*** Opening of Data for analysis ***

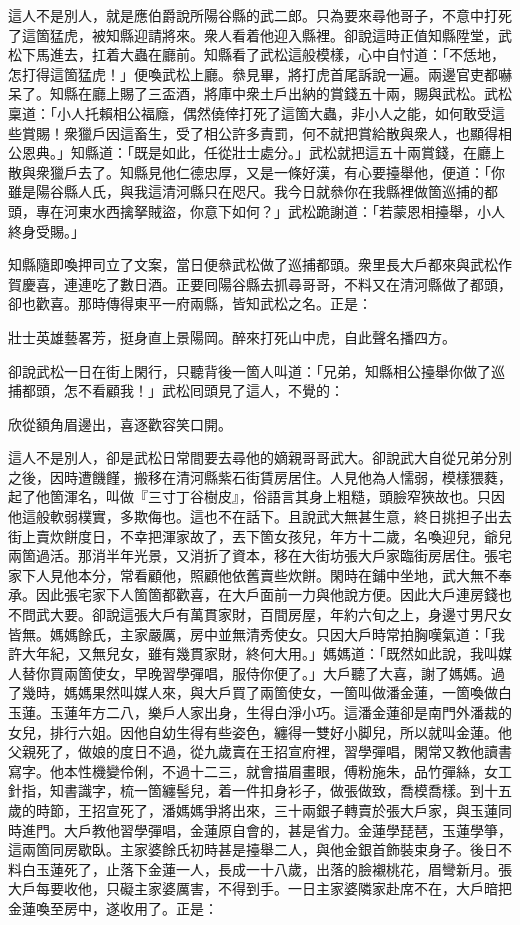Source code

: 這人不是別人，就是應伯爵說所陽谷縣的武二郎。只為要來尋他哥子，不意中打死了這箇猛虎，被知縣迎請將來。衆人看着他迎入縣裡。卻說這時正值知縣陞堂，武松下馬進去，扛着大蟲在廳前。知縣看了武松這般模樣，心中自忖道：「不恁地，怎打得這箇猛虎！」便喚武松上廳。叅見畢，將打虎首尾訴說一遍。兩邊官吏都嚇呆了。知縣在廳上賜了三盃酒，將庫中衆土戶出納的賞錢五十兩，賜與武松。武松稟道：「小人托賴相公福廕，偶然僥倖打死了這箇大蟲，非小人之能，如何敢受這些賞賜！衆獵戶因這畜生，受了相公許多責罰，何不就把賞給散與衆人，也顯得相公恩典。」{}知縣道：「既是如此，任從壯士處分。」武松就把這五十兩賞錢，在廳上散與衆獵戶去了。知縣見他仁德忠厚，又是一條好漢，有心要擡舉他，便道：「你雖是陽谷縣人氏，與我這清河縣只在咫尺。我今日就叅你在我縣裡做箇巡捕的都頭，專在河東水西擒拏賊盜，你意下如何？」武松跪謝道：「若蒙恩相擡舉，小人終身受賜。」

知縣隨即喚押司立了文案，當日便叅武松做了巡捕都頭。衆里長大戶都來與武松作賀慶喜，連連吃了數日酒。正要囘陽谷縣去抓尋哥哥，不料又在清河縣做了都頭，卻也歡喜。那時傳得東平一府兩縣，皆知武松之名。正是：

壯士英雄藝畧芳，挺身直上景陽岡。醉來打死山中虎，自此聲名播四方。

卻說武松一日在街上閑行，只聽背後一箇人叫道：「兄弟，知縣相公擡舉你做了巡捕都頭，怎不看顧我！」武松囘頭見了這人，不覺的：

欣從額角眉邊出，喜逐歡容笑口開。

這人不是別人，卻是武松日常間要去尋他的嫡親哥哥武大。卻說武大自從兄弟分別之後，因時遭饑饉，搬移在清河縣紫石街賃房居住。人見他為人懦弱，模樣猥蕤，起了他箇渾名，叫做『三寸丁谷樹皮』，俗語言其身上粗糙，頭臉窄狹故也。只因他這般軟弱樸實，多欺侮也。這也不在話下。且說武大無甚生意，終日挑担子出去街上賣炊餅度日，不幸把渾家故了，丟下箇女孩兒，年方十二歲，名喚迎兒，爺兒兩箇過活。那消半年光景，又消折了資本，移在大街坊張大戶家臨街房居住。張宅家下人見他本分，常看顧他，照顧他依舊賣些炊餅。閑時在鋪中坐地，武大無不奉承。因此張宅家下人箇箇都歡喜，在大戶面前一力與他說方便。因此大戶連房錢也不問武大要。卻說這張大戶有萬貫家財，百間房屋，年約六旬之上，身邊寸男尺女皆無。媽媽餘氏，主家嚴厲，房中並無清秀使女。只因大戶時常拍胸嘆氣道：「我許大年紀，又無兒女，雖有幾貫家財，終何大用。」媽媽道：「既然如此說，我叫媒人替你買兩箇使女，早晚習學彈唱，服侍你便了。」大戶聽了大喜，謝了媽媽。過了幾時，媽媽果然叫媒人來，與大戶買了兩箇使女，一箇叫做潘金蓮，一箇喚做白玉蓮。玉蓮年方二八，樂戶人家出身，生得白淨小巧。這潘金蓮卻是南門外潘裁的女兒，排行六姐。因他自幼生得有些姿色，纏得一雙好小脚兒，{}所以就叫金蓮。他父親死了，做娘的度日不過，從九歲賣在王招宣府裡，{}習學彈唱，閑常又教他讀書寫字。他本性機變伶俐，不過十二三，就會描眉畫眼，傅粉施朱，品竹彈絲，女工針指，知書識字，梳一箇纏髻兒，着一件扣身衫子，做張做致，喬模喬樣。{}到十五歲的時節，王招宣死了，潘媽媽爭將出來，三十兩銀子轉賣於張大戶家，與玉蓮同時進門。大戶教他習學彈唱，金蓮原自會的，甚是省力。金蓮學琵琶，玉蓮學箏，這兩箇同房歇臥。主家婆餘氏初時甚是擡舉二人，與他金銀首飾裝束身子。後日不料白玉蓮死了，止落下金蓮一人，長成一十八歲，出落的臉襯桃花，眉彎新月。張大戶每要收他，只礙主家婆厲害，不得到手。{}一日主家婆隣家赴席不在，大戶暗把金蓮喚至房中，遂收用了。正是：

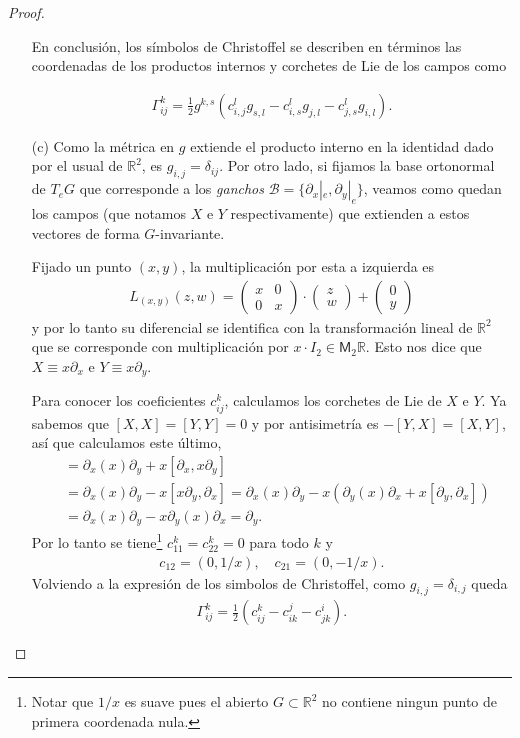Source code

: \documentclass[11pt]{article}
\newcommand{\R}{\mathbb{R}}
\newcommand{\M}[2]{\mathsf{M}_{#1}#2}
\begin{document}
\begin{proof}
\begin{itemize}[listparindent = \parindent]
En conclusión, los símbolos de Christoffel se describen en términos las coordenadas de los productos internos y corchetes de Lie de los campos como

\begin{align*}
\Gamma_{ij}^k = \frac{1}{2}g^{k,s}\left(c^l_{i,j}g_{s,l} - c^l_{i,s}g_{j,l} - c^l_{j,s}g_{i,l}\right).
\end{align*}

\item[(c)] Como la métrica en $g$ extiende el producto interno en la identidad dado por el usual de $\R^2$, es $g_{i,j} = \delta_{ij}$. Por otro lado, si fijamos la base ortonormal de $T_eG$ que corresponde a los \textit{ganchos} $\mathscr{B} = \{\partial_x|_e,\partial_y|_e\}$, veamos como quedan los campos (que notamos $X$ e $Y$ respectivamente) que extienden a estos vectores de forma $G$-invariante. 

Fijado un punto $(x,y)$, la multiplicación por esta a izquierda es
\begin{align*}
L_{(x,y)}(z,w) = \begin{pmatrix}
x & 0\\
0 & x
\end{pmatrix}\cdot \begin{pmatrix}
z\\
w
\end{pmatrix}  + \begin{pmatrix}
0\\y
\end{pmatrix}
\end{align*}
y por lo tanto su diferencial se identifica con la transformación lineal de $\R^2$ que se corresponde con multiplicación por $x \cdot I_2 \in \M{2}{\R}$. Esto nos dice que $X \equiv x \partial_x$ e $Y \equiv x\partial_y$. 

Para conocer los coeficientes $c_{ij}^k$, calculamos los corchetes de Lie de $X$ e $Y$. Ya sabemos que $[X,X] = [Y,Y] = 0$ y por antisimetría es $-[Y,X] = [X,Y]$, así que calculamos este último,
\begin{align*}
[x\partial_x,x\partial_y] &= \partial_x(x)\partial_y + x[\partial_x,x\partial_y]\\
&= \partial_x(x)\partial_y - x[x\partial_y,\partial_x] = \partial_x(x)\partial_y -x\left(\partial_y(x)\partial_x + x[\partial_y,\partial_x]\right)\\
&= \partial_x(x)\partial_y -x\partial_y(x)\partial_x = \partial_y.
\end{align*}
Por lo tanto se tiene\footnote{Notar que $1/x$ es suave pues el abierto $G \subset \R^2$ no contiene ningun punto de primera coordenada nula.} $c_{11}^k = c_{22}^k = 0$ para todo $k$ y
\begin{align*}
c_{12} = (0,1/x), \quad c_{21} = (0,-1/x).
\end{align*} 
Volviendo a la expresión de los simbolos de Christoffel, como $g_{i,j} = \delta_{i,j}$ queda
\begin{align*}
\Gamma_{ij}^k = \frac{1}{2}(c^k_{ij}-c^j_{ik}-c^i_{jk}).
\end{align*}


\end{itemize}
\end{proof}
\end{document}
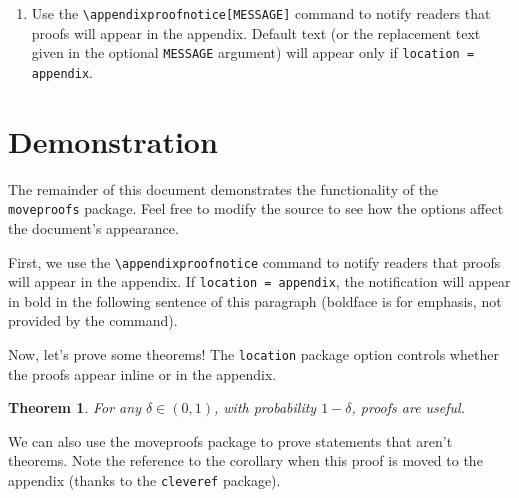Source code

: \documentclass{article}
\newtheorem{theorem}{Theorem}
\begin{document}
\begin{enumerate}
\begin{itemize}
            \begin{itemize}
            \item \texttt{\textbackslash appendixproofsection\{Section Name\}}: creates a section in the appendix that appears only if \texttt{location = appendix}.
            \item \texttt{\textbackslash appendixproof\{theorem\_label\}}: Inserts the proof you wrote inside \texttt{\textbackslash makeproof\{theorem\_label\}} (again, only if \texttt{location = appendix}).
            \end{itemize}
        \end{itemize}
    \item Use the \texttt{\textbackslash appendixproofnotice[MESSAGE]} command to notify readers that proofs will appear in the appendix. Default text (or the replacement text given in the optional \texttt{MESSAGE} argument) will appear only if \texttt{location = appendix}.
\end{enumerate}

\section{Demonstration}
The remainder of this document demonstrates the functionality of the \texttt{moveproofs} package.
Feel free to modify the source to see how the options affect the document's appearance.

First, we use the \texttt{\textbackslash appendixproofnotice} command to notify readers that proofs will appear in the appendix. If \texttt{location = appendix}, the notification will appear in bold in the following sentence of this paragraph (boldface is for emphasis, not provided by the command). \textbf{}

Now, let's prove some theorems! The \texttt{location} package option controls whether the proofs appear inline or in the appendix.

\begin{theorem}\label{theorem_one}
For any $\delta \in (0, 1)$, with probability $1 - \delta$, proofs are useful.
\end{theorem}


\noindent We can also use the moveproofs package to prove statements that aren't theorems.
Note the reference to the corollary when this proof is moved to the appendix (thanks to the \texttt{cleveref} package).
\end{document}

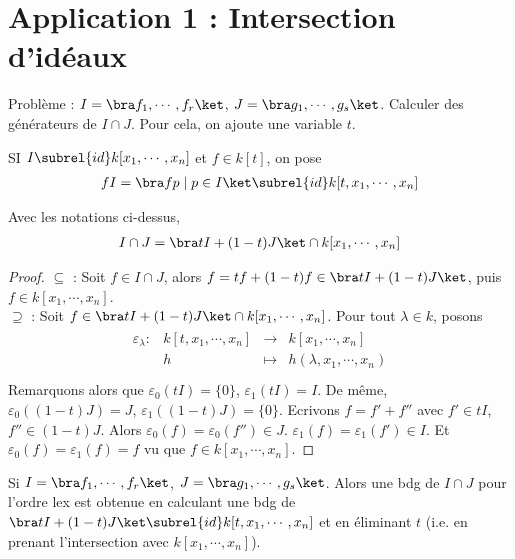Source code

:     \section{Application 1 : Intersection d'idéaux}
        Problème : $I = \bra f_1, \cdots, f_r \ket$, $J = \bra g_1, \cdots, g_s \ket$. Calculer des générateurs de $I \cap J$. Pour cela, on ajoute une variable $t$. 
        \begin{nota}
            SI $I \subrel{id} k[x_1, \cdots, x_n]$ et $f \in k[t]$, on pose
            \begin{align*}
                fI = \bra fp \mid p \in I \ket \subrel{id} k[t, x_1, \cdots, x_n]
            \end{align*}
        \end{nota}
        \begin{theo}
            Avec les notations ci-dessus,
            \begin{align*}
                I \cap J = \bra tI + (1 - t)J \ket \cap k[x_1, \cdots, x_n]
            \end{align*}
        \end{theo}
        \begin{proof}
            $\subseteq$ : Soit $f \in I \cap J$, alors $f = tf + (1 - t)f \in \bra tI + (1 - t)J \ket$, puis $f \in k[x_1, \cdots, x_n]$. \\
            $\supseteq$ : Soit $f \in \bra tI + (1-t)J \ket \cap k[x_1, \cdots, x_n]$. Pour tout $\lambda \in k$, posons
            \begin{align*}
                \begin{array}{cccc}
                    \varepsilon_\lambda : & k[t,x_1, \cdots, x_n] & \to & k[x_1, \cdots, x_n] \\
                    & h & \mapsto & h(\lambda, x_1, \cdots, x_n) \\
                \end{array}
            \end{align*}
            Remarquons alors que $\varepsilon_0(tI) = \{0\}$, $\varepsilon_1(tI) = I$. De même, $\varepsilon_0((1-t)J) = J$, $\varepsilon_1((1-t)J) = \{0\}$. Ecrivons $f = f' + f''$ avec $f' \in tI$, $f'' \in (1 - t)J$. Alors $\varepsilon_0(f) = \varepsilon_0(f'') \in J$. $\varepsilon_1(f) = \varepsilon_1(f') \in I$. Et $\varepsilon_0(f) = \varepsilon_1(f) = f$ vu que $f \in k[x_1, \cdots, x_n]$.
        \end{proof}
        \begin{coro}
            Si $I = \bra f_1, \cdots, f_r \ket$, $J = \bra g_1, \cdots, g_s \ket$. Alors une bdg de $I \cap J$ pour l'ordre lex est obtenue en calculant une bdg de $\bra tI + (1 - t)J \ket \subrel{id} k[t, x_1, \cdots, x_n]$ et en éliminant $t$ (i.e. en prenant l'intersection avec $k[x_1, \cdots, x_n]$).
        \end{coro}
        
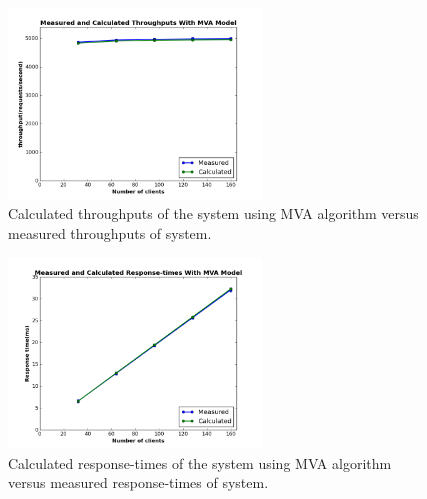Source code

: \documentclass[11pt]{article}
\begin{document}
\begin{figure}[H]
  \includegraphics[width=0.6\textwidth,page=1]{figures/mva/throughput}
  \centering
  \caption{Calculated throughputs of the system using MVA algorithm \cite[section~34.2]{book} 
  versus measured throughputs of system.}
  \label{fig:mva-thr}
\end{figure}

\begin{figure}[H]
  \includegraphics[width=0.6\textwidth,page=1]{figures/mva/response-time}
  \centering
  \caption{Calculated response-times of the system using MVA algorithm \cite[section~34.2]{book} 
  versus measured response-times of system.}
  \label{fig:mva-resp}
\end{figure}
\end{document}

*** Close of Data for analysis ***

_What to do_. Show the lines of the data that hold the word "system".

_Answer for the task_.
  \caption{Calculated throughputs of the system using MVA algorithm \cite[section~34.2]{book} 
  versus measured throughputs of system.}
  \caption{Calculated response-times of the system using MVA algorithm \cite[section~34.2]{book} 
  versus measured response-times of system.}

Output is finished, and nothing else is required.